WHAT IS BEING ASKED:
In the records below, find the line with "This repository contains" and the line with "- (- ![#f03c15](CLK)): Clock input"; return exactly those lines and every line between them.

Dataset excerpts
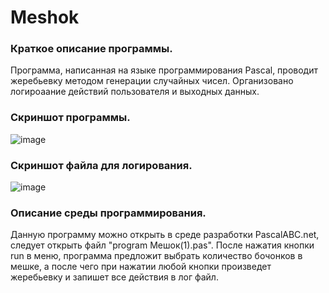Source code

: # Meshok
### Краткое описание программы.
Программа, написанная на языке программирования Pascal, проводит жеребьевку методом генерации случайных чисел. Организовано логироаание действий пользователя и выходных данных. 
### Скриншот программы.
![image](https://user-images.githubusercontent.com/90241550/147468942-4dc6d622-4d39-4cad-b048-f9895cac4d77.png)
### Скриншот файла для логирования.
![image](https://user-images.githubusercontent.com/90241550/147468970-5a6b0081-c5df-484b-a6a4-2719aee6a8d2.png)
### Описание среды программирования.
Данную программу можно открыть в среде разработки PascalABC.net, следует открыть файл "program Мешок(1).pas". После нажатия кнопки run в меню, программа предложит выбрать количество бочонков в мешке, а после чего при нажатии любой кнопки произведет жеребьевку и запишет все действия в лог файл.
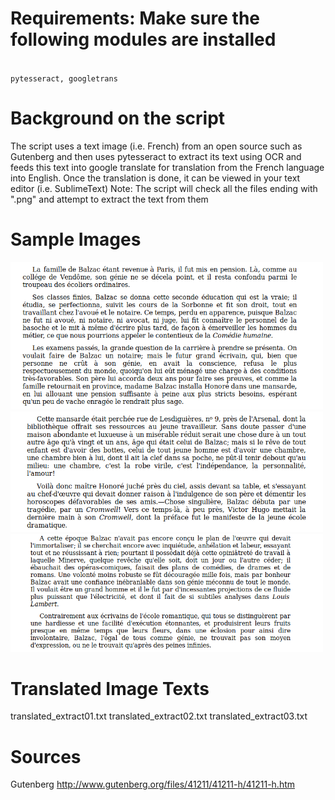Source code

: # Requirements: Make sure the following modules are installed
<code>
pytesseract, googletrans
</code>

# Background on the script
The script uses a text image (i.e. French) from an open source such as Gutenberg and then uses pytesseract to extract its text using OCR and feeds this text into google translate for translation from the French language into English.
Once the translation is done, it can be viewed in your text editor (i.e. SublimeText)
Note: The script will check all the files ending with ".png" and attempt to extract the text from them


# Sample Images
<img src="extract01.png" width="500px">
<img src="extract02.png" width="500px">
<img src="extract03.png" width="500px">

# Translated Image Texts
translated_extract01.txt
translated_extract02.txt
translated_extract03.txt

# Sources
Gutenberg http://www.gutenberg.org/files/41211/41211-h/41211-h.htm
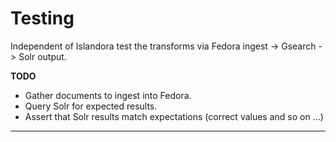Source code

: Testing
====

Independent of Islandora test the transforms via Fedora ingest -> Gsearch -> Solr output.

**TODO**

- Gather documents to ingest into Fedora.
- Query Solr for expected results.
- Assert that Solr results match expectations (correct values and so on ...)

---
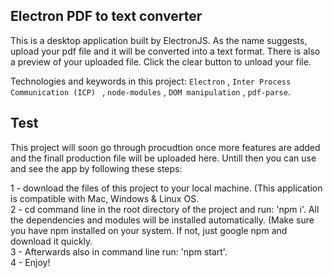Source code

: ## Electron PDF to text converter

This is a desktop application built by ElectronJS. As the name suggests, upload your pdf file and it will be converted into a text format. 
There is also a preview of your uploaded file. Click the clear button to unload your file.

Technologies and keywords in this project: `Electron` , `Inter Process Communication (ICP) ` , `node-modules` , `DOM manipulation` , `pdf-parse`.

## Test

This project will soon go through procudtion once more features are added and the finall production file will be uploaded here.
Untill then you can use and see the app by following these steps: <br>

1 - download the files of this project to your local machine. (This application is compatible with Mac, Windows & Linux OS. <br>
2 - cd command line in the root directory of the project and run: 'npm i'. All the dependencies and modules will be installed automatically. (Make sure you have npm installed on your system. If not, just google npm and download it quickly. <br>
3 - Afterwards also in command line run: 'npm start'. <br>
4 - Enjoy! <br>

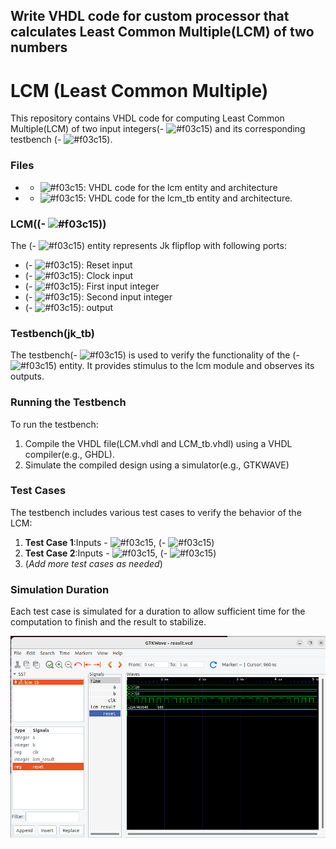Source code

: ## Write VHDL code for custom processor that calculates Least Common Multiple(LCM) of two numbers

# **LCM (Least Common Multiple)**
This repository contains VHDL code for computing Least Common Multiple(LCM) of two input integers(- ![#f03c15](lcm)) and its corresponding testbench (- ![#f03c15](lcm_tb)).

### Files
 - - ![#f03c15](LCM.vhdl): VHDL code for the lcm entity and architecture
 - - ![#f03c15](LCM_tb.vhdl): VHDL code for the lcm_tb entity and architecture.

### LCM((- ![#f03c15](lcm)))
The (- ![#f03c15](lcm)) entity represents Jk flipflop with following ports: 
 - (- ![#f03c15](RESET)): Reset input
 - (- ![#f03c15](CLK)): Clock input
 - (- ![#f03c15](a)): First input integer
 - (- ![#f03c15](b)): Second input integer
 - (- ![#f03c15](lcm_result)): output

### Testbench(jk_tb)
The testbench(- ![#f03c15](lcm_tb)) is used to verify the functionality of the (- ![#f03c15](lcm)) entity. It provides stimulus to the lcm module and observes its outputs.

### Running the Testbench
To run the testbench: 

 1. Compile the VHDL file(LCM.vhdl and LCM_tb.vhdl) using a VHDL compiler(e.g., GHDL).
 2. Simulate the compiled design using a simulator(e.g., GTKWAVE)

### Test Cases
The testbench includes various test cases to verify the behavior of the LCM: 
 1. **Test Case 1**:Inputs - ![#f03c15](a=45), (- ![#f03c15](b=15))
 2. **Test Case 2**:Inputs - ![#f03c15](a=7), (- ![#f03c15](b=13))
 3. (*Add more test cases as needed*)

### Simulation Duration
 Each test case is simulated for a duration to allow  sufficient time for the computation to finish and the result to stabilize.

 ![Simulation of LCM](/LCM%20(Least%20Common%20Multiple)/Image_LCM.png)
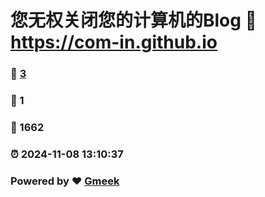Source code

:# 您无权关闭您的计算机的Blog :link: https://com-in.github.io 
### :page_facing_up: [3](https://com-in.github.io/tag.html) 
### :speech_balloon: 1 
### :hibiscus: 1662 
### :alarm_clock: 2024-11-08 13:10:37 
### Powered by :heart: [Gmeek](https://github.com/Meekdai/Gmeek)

TASK OUTPUT:
This repository contains VHDL code for computing Least Common Multiple(LCM) of two input integers(- ![#f03c15](lcm)) and its corresponding testbench (- ![#f03c15](lcm_tb)).

### Files
 - - ![#f03c15](LCM.vhdl): VHDL code for the lcm entity and architecture
 - - ![#f03c15](LCM_tb.vhdl): VHDL code for the lcm_tb entity and architecture.

### LCM((- ![#f03c15](lcm)))
The (- ![#f03c15](lcm)) entity represents Jk flipflop with following ports: 
 - (- ![#f03c15](RESET)): Reset input
 - (- ![#f03c15](CLK)): Clock input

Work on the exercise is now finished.